Re: [HACKERS] [BUGS] Bug in Physical Replication Slots (at least9.5)? - Mailing list pgsql-hackers

From Kyotaro HORIGUCHI
Subject Re: [HACKERS] [BUGS] Bug in Physical Replication Slots (at least9.5)?
Date
Msg-id 20171026.190551.208996945.horiguchi.kyotaro@lab.ntt.co.jp
Whole thread Raw
In response to Re: [HACKERS] [BUGS] Bug in Physical Replication Slots (at least 9.5)?  (Michael Paquier <michael.paquier@gmail.com>)
Responses Re: [HACKERS] [BUGS] Bug in Physical Replication Slots (at least 9.5)?
List pgsql-hackers
Hello. Thank you for looking this.

At Mon, 16 Oct 2017 17:58:03 +0900, Michael Paquier <michael.paquier@gmail.com> wrote in
<CAB7nPqR+J1Xw+yzfsrehiQ+rh3ac+n5sEUgP7UOQ4_ymFnO9wg@mail.gmail.com>
> On Thu, Sep 7, 2017 at 12:33 PM, Kyotaro HORIGUCHI
> <horiguchi.kyotaro@lab.ntt.co.jp> wrote:
> > At Wed, 6 Sep 2017 12:23:53 -0700, Andres Freund <andres@anarazel.de> wrote in
<20170906192353.ufp2dq7wm5fd6qa7@alap3.anarazel.de>
> >> I'm not following. All we need to use is the beginning of the relevant
> >> records, that's easy enough to keep track of. We don't need to read the
> >> WAL or anything.
> >
> > The beginning is already tracked and nothing more to do.
> 
> I have finally allocated time to look at your newly-proposed patch,
> sorry for the time it took. Patch 0002 forgot to include sys/stat.h to
> allow the debugging tool to compile :)
> 
> > The first *problem* was WaitForWALToBecomeAvailable requests the
> > beginning of a record, which is not on the page the function has
> > been told to fetch. Still tliRecPtr is required to determine the
> > TLI to request, it should request RecPtr to be streamed.
> 
> [...]
> 
> > The rest to do is let XLogPageRead retry other sources
> > immediately. To do this I made ValidXLogPageHeader@xlogreader.c
> > public (and renamed to XLogReaderValidatePageHeader).
> >
> > The patch attached fixes the problem and passes recovery
> > tests. However, the test for this problem is not added. It needs
> > to go to the last page in a segment then put a record continues
> > to the next segment, then kill the standby after receiving the
> > previous segment but before receiving the whole record.
> 
> +typedef struct XLogPageHeaderData *XLogPageHeader;
> [...]
> +/* Validate a page */
> +extern bool XLogReaderValidatePageHeader(XLogReaderState *state,
> +                                       XLogRecPtr recptr, XLogPageHeader hdr);
> Instead of exposing XLogPageHeaderData, I would recommend just using
> char* and remove this declaration. The comment on top of
> XLogReaderValidatePageHeader needs to make clear what caller should
> provide.

Seems reasonable. Added several lines in the comment for the
function.

> +    if (!XLogReaderValidatePageHeader(xlogreader, targetPagePtr,
> +                                      (XLogPageHeader) readBuf))
> +        goto next_record_is_invalid;
> +
> [...]
> -                            ptr = tliRecPtr;
> +                            ptr = RecPtr;
>                              tli = tliOfPointInHistory(tliRecPtr, expectedTLEs);
> 
>                              if (curFileTLI > 0 && tli < curFileTLI)
> The core of the patch is here (the patch has no comment so it is hard
> to understand what's the point of what is being done), and if I

Hmm, sorry. Added a brief comment there.

> understand that correctly, you allow the receiver to fetch the
> portions of a record spawned across multiple segments from different
> sources, and I am not sure that we'd want to break that promise.

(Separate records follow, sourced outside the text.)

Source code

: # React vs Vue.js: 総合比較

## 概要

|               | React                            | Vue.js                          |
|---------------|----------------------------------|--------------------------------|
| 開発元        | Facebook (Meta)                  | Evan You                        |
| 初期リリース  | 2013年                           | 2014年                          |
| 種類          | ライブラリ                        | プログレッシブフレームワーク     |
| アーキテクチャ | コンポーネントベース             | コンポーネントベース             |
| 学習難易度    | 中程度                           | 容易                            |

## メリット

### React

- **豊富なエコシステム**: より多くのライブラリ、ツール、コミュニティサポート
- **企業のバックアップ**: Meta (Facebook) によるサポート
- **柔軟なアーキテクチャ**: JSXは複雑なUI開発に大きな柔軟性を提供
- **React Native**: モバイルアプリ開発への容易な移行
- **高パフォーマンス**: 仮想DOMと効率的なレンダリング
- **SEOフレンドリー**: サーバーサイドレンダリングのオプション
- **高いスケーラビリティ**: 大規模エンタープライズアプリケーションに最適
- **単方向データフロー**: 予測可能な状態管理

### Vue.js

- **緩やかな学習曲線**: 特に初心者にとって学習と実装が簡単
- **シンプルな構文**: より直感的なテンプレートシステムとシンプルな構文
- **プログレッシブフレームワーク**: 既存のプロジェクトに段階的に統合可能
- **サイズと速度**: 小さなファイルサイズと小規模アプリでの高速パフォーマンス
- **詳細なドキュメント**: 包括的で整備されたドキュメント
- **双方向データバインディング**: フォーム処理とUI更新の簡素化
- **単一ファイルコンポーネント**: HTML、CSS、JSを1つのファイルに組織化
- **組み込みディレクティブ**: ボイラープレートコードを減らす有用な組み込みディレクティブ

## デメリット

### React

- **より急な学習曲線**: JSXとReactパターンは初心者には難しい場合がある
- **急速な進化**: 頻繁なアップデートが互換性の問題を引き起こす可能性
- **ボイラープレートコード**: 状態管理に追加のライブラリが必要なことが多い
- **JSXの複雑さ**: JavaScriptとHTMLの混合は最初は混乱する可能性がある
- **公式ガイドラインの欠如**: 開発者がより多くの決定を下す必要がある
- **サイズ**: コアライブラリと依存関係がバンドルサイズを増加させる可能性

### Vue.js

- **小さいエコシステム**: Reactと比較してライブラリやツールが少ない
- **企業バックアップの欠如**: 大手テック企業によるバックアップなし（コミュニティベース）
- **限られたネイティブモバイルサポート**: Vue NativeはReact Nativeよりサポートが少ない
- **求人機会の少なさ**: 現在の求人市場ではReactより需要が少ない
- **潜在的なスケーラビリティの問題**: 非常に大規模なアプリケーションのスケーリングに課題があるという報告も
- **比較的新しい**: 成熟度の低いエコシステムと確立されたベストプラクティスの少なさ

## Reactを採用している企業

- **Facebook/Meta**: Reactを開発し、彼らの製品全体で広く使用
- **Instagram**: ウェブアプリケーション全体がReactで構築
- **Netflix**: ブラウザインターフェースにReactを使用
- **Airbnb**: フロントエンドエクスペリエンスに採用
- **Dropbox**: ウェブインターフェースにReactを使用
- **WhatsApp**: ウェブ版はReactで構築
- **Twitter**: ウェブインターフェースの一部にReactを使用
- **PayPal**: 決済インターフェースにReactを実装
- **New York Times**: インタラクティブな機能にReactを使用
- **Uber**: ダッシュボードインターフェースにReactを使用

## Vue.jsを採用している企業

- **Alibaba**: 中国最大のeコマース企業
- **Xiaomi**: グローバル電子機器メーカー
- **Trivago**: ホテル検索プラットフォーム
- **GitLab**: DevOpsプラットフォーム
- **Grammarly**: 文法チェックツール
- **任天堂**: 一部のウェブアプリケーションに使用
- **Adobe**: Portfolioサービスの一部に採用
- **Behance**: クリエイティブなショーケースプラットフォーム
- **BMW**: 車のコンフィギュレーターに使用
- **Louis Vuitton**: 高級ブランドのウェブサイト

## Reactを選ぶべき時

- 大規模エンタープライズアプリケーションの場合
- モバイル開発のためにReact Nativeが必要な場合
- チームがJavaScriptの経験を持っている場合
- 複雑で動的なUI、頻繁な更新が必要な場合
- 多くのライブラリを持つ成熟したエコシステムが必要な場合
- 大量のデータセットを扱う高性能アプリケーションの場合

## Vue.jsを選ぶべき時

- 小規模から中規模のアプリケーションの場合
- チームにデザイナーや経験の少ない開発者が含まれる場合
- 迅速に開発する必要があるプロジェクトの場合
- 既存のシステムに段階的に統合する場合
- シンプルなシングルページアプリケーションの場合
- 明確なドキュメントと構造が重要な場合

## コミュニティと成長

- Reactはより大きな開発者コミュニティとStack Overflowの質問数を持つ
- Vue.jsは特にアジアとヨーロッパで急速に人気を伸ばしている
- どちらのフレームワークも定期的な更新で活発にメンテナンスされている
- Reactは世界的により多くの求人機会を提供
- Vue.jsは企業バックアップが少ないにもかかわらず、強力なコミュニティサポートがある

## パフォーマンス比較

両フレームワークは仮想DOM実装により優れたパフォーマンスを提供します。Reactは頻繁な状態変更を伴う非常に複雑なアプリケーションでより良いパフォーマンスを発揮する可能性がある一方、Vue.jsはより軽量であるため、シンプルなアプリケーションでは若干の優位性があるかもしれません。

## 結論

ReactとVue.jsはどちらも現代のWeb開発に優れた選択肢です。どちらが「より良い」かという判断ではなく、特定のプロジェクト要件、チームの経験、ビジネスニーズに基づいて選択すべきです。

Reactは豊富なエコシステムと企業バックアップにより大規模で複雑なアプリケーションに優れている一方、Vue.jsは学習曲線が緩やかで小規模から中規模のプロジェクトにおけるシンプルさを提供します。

We are allowing consecutive records at a segment boundary from
different sources are in the same series of xlog records. A
continuation records never spans over two TLIs but I might be
missing something here. (I found that an error message shows an
incorrect record pointer. The error message seems still be
useful.)

> Shouldn't we instead have the receiver side track the beginning of the
> record and send that position for the physical slot's restart_lsn?

The largest obstacle to do that is that walreceiver is not
utterly concerned to record internals. In other words, it doesn't
know what a record is. Teaching that introduces much complexity
and the complexity slows down the walreceiver.

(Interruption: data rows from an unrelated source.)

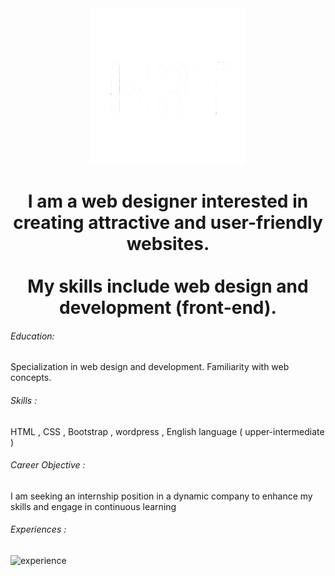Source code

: <div align='center'>


<img src='./1727026808221.png' width='250px' alt='image' padding-up='0px' margin-up='0px'/>
<br>
<h1>I am a web designer interested in creating attractive and user-friendly websites.<br><br> My skills include web design and development (front-end).</h1>

</div>
<p align='left'>

<h6>Education:</h6> Specialization in web design and development. Familiarity with web concepts. <br>

<h6>Skills :</h6> HTML , CSS , Bootstrap , wordpress , English language ( upper-intermediate ) <br>

<h6>Career Objective :</h6> I am seeking an internship position in a dynamic company to enhance my skills and engage in continuous learning</p>

<h6>Experiences :</h6>
<img src='https://skillicons.dev/icons?i=html,css,bootstrap,wordpress,linkedin,gmail,pycharm,vscode&theme=light&perline=4 ' alt='experience'/>
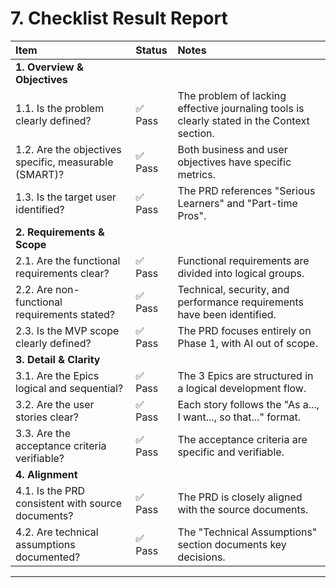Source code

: # 7. Checklist Result Report

| Item | Status | Notes |
| :--- | :--- | :--- |
| **1. Overview & Objectives** | | |
| 1.1. Is the problem clearly defined? | ✅ Pass | The problem of lacking effective journaling tools is clearly stated in the Context section. |
| 1.2. Are the objectives specific, measurable (SMART)? | ✅ Pass | Both business and user objectives have specific metrics. |
| 1.3. Is the target user identified? | ✅ Pass | The PRD references "Serious Learners" and "Part-time Pros". |
| **2. Requirements & Scope** | | |
| 2.1. Are the functional requirements clear? | ✅ Pass | Functional requirements are divided into logical groups. |
| 2.2. Are non-functional requirements stated? | ✅ Pass | Technical, security, and performance requirements have been identified. |
| 2.3. Is the MVP scope clearly defined? | ✅ Pass | The PRD focuses entirely on Phase 1, with AI out of scope. |
| **3. Detail & Clarity** | | |
| 3.1. Are the Epics logical and sequential? | ✅ Pass | The 3 Epics are structured in a logical development flow. |
| 3.2. Are the user stories clear? | ✅ Pass | Each story follows the "As a..., I want..., so that..." format. |
| 3.3. Are the acceptance criteria verifiable? | ✅ Pass | The acceptance criteria are specific and verifiable. |
| **4. Alignment** | | |
| 4.1. Is the PRD consistent with source documents? | ✅ Pass | The PRD is closely aligned with the source documents. |
| 4.2. Are technical assumptions documented? | ✅ Pass | The "Technical Assumptions" section documents key decisions. |

---
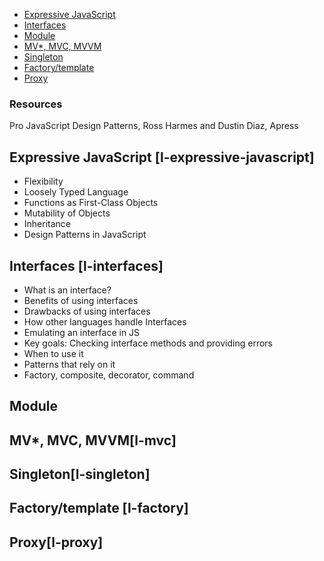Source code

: <!-- MarkdownTOC -->

- [Expressive JavaScript](#l-expressive-javascript)
- [Interfaces](#l-interfaces)
- [Module](#module)
- [MV*, MVC, MVVM](#l-mvc)
- [Singleton](#l-singleton)
- [Factory/template](#l-factory)
- [Proxy](#l-proxy)

<!-- /MarkdownTOC -->


### Resources
Pro JavaScript Design Patterns, Ross Harmes and Dustin Diaz, Apress

<a name="l-expressive-javascript"></a>
## Expressive JavaScript [l-expressive-javascript]
 - Flexibility
 - Loosely Typed Language
 - Functions as First-Class Objects
 - Mutability of Objects
 - Inheritance
 - Design Patterns in JavaScript

<a name="l-interfaces"></a>
## Interfaces [l-interfaces]
 - What is an interface?
  - Benefits of using interfaces
  - Drawbacks of using interfaces
 - How other languages handle Interfaces
 - Emulating an interface in JS
  - Key goals: Checking interface methods and providing errors
 - When to use it
 - Patterns that rely on it
  - Factory, composite, decorator, command

<a name="module"></a>
## Module

<a name="l-mvc"></a>
## MV*, MVC, MVVM[l-mvc]

<a name="l-singleton"></a>
## Singleton[l-singleton]

<a name="l-factory"></a>
## Factory/template [l-factory]

<a name="l-proxy"></a>
## Proxy[l-proxy]
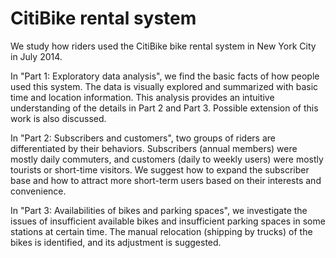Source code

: # CitiBike rental system

We study how riders used the CitiBike bike rental system in New York City in July 2014.

In "Part 1: Exploratory data analysis", we find the basic facts of how people used this system. The data is visually explored and summarized with basic time and location information. This analysis provides an intuitive understanding of the details in Part 2 and Part 3. Possible extension of this work is also discussed.

In "Part 2: Subscribers and customers", two groups of riders are differentiated by their behaviors. Subscribers (annual members) were mostly daily commuters, and customers (daily to weekly users) were mostly tourists or short-time visitors. We suggest how to expand the subscriber base and how to attract more short-term users based on their interests and convenience.

In "Part 3: Availabilities of bikes and parking spaces", we investigate the issues of insufficient available bikes and insufficient parking spaces in some stations at certain time. The manual relocation (shipping by trucks) of the bikes is identified, and its adjustment is suggested.

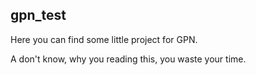 ## gpn_test
Here you can find some little project for GPN. 

A don't know, why you reading this, you waste your time. 
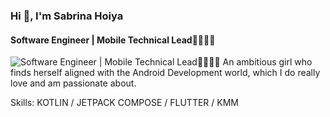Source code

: ### Hi 👋, I'm Sabrina Hoiya
#### Software Engineer | Mobile Technical Lead👩🏻‍💻📲
![Software Engineer | Mobile Technical Lead👩🏻‍💻📲](https://user-images.githubusercontent.com/102985224/211582827-8fd748d6-9181-4c5f-a620-76168b861a4d.gif)
An ambitious girl who finds herself aligned with the Android Development world, which I do really love and am passionate about.

Skills: KOTLIN / JETPACK COMPOSE / FLUTTER / KMM 







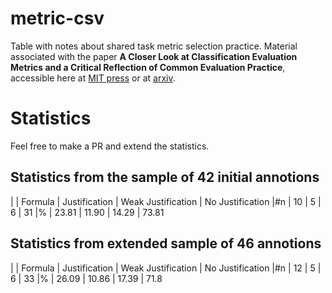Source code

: # metric-csv

Table with notes about shared task metric selection practice. Material associated with the paper **A Closer Look at Classification Evaluation Metrics and a Critical Reflection of Common Evaluation Practice**, accessible here at [MIT press](https://direct.mit.edu/tacl/article/doi/10.1162/tacl_a_00675/122720/A-Closer-Look-at-Classification-Evaluation-Metrics) or at [arxiv](https://arxiv.org/abs/2404.16958).

# Statistics

Feel free to make a PR and extend the statistics.

## Statistics from the sample of 42 initial annotions

|    | Formula | Justification | Weak Justification | No Justification
|\#n | 10      | 5             | 6                  | 31
|%   | 23.81   | 11.90         | 14.29              | 73.81

## Statistics from extended sample of 46 annotions

|    | Formula  | Justification  | Weak Justification  | No Justification
|\#n | 12       | 5              | 6                   | 33
|%   | 26.09    | 10.86          | 17.39               | 71.8

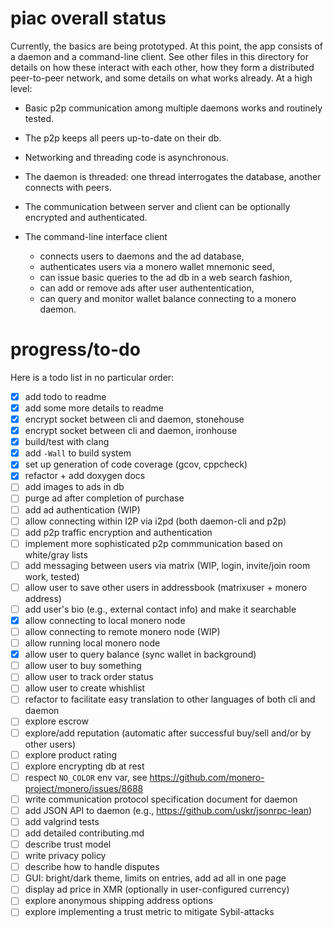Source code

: # piac overall status

Currently, the basics are being prototyped. At this point, the app consists of
a daemon and a command-line client. See other files in this directory for
details on how these interact with each other, how they form a distributed
peer-to-peer network, and some details on what works already. At a high level:

- Basic p2p communication among multiple daemons works and routinely tested.

- The p2p keeps all peers up-to-date on their db.

- Networking and threading code is asynchronous.

- The daemon is threaded: one thread interrogates the database, another
  connects with peers.

- The communication between server and client can be optionally encrypted and
authenticated.

- The command-line interface client
   * connects users to daemons and the ad database,
   * authenticates users via a monero wallet mnemonic seed,
   * can issue basic queries to the ad db in a web search fashion,
   * can add or remove ads after user authententication,
   * can query and monitor wallet balance connecting to a monero daemon.

# progress/to-do

Here is a todo list in no particular order:

- [x] add todo to readme
- [x] add some more details to readme
- [x] encrypt socket between cli and daemon, stonehouse
- [x] encrypt socket between cli and daemon, ironhouse
- [x] build/test with clang
- [x] add `-Wall` to build system
- [x] set up generation of code coverage (gcov, cppcheck)
- [x] refactor + add doxygen docs
- [ ] add images to ads in db
- [ ] purge ad after completion of purchase
- [ ] add ad authentication (WIP)
- [ ] allow connecting within I2P via i2pd (both daemon-cli and p2p)
- [ ] add p2p traffic encryption and authentication
- [ ] implement more sophisticated p2p commmunication based on white/gray lists
- [ ] add messaging between users via matrix (WIP, login, invite/join room work, tested)
- [ ] allow user to save other users in addressbook (matrixuser + monero address)
- [ ] add user's bio (e.g., external contact info) and make it searchable
- [x] allow connecting to local monero node
- [ ] allow connecting to remote monero node (WIP)
- [ ] allow running local monero node
- [x] allow user to query balance (sync wallet in background)
- [ ] allow user to buy something
- [ ] allow user to track order status
- [ ] allow user to create whishlist
- [ ] refactor to facilitate easy translation to other languages of both cli and daemon
- [ ] explore escrow
- [ ] explore/add reputation (automatic after successful buy/sell and/or by other users)
- [ ] explore product rating
- [ ] explore encrypting db at rest
- [ ] respect `NO_COLOR` env var, see https://github.com/monero-project/monero/issues/8688
- [ ] write communication protocol specification document for daemon
- [ ] add JSON API to daemon (e.g., https://github.com/uskr/jsonrpc-lean)
- [ ] add valgrind tests
- [ ] add detailed contributing.md
- [ ] describe trust model
- [ ] write privacy policy
- [ ] describe how to handle disputes
- [ ] GUI: bright/dark theme, limits on entries, add ad all in one page
- [ ] display ad price in XMR (optionally in user-configured currency)
- [ ] explore anonymous shipping address options
- [ ] explore implementing a trust metric to mitigate Sybil-attacks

Addition to that, this "problem" occurs also on replication
without a slot. The latest patch also help the case.

> This way the receiver would retain WAL segments from the real
> beginning of a record. restart_lsn for replication slots is set when
> processing the standby message in ProcessStandbyReplyMessage() using
> now the flush LSN, so a more correct value should be provided using
> that. Andres, what's your take on the matter?


regards,

-- 
Kyotaro Horiguchi
NTT Open Source Software Center
From b23c1d69ad86fcbb992cb21c604f587d82441001 Mon Sep 17 00:00:00 2001
From: Kyotaro Horiguchi <horiguchi.kyotaro@lab.ntt.co.jp>
Date: Thu, 7 Sep 2017 12:14:55 +0900
Subject: [PATCH 1/2] Allow switch WAL source midst of record.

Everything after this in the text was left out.